## Brief
Would you copy the material below word for word, beginning with its first line and ending with the line that contains "Stash Crafting"?

## Task input
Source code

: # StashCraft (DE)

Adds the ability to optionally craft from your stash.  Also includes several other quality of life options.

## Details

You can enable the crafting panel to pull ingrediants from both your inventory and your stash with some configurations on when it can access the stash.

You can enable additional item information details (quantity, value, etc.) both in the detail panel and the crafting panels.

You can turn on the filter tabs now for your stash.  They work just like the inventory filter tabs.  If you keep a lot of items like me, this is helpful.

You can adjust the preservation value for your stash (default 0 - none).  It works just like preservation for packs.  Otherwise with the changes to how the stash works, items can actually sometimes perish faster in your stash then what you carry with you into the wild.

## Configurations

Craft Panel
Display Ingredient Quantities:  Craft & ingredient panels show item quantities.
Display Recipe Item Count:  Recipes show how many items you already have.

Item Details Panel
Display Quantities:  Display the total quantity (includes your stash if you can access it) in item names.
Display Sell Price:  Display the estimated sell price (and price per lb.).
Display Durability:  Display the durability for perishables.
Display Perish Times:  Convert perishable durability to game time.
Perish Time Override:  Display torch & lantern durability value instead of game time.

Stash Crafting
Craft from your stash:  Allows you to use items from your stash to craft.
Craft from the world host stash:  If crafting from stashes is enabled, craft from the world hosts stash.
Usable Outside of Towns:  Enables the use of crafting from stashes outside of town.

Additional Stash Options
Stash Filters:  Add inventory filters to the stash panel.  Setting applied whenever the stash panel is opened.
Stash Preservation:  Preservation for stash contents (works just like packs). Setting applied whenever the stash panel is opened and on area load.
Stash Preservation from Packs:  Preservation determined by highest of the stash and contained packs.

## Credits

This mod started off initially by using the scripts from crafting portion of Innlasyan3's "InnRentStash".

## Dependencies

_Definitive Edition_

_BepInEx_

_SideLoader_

## Task solution
Source code

: # StashCraft (DE)

Adds the ability to optionally craft from your stash.  Also includes several other quality of life options.

## Details

You can enable the crafting panel to pull ingrediants from both your inventory and your stash with some configurations on when it can access the stash.

You can enable additional item information details (quantity, value, etc.) both in the detail panel and the crafting panels.

You can turn on the filter tabs now for your stash.  They work just like the inventory filter tabs.  If you keep a lot of items like me, this is helpful.

You can adjust the preservation value for your stash (default 0 - none).  It works just like preservation for packs.  Otherwise with the changes to how the stash works, items can actually sometimes perish faster in your stash then what you carry with you into the wild.

## Configurations

Craft Panel
Display Ingredient Quantities:  Craft & ingredient panels show item quantities.
Display Recipe Item Count:  Recipes show how many items you already have.

Item Details Panel
Display Quantities:  Display the total quantity (includes your stash if you can access it) in item names.
Display Sell Price:  Display the estimated sell price (and price per lb.).
Display Durability:  Display the durability for perishables.
Display Perish Times:  Convert perishable durability to game time.
Perish Time Override:  Display torch & lantern durability value instead of game time.

Stash Crafting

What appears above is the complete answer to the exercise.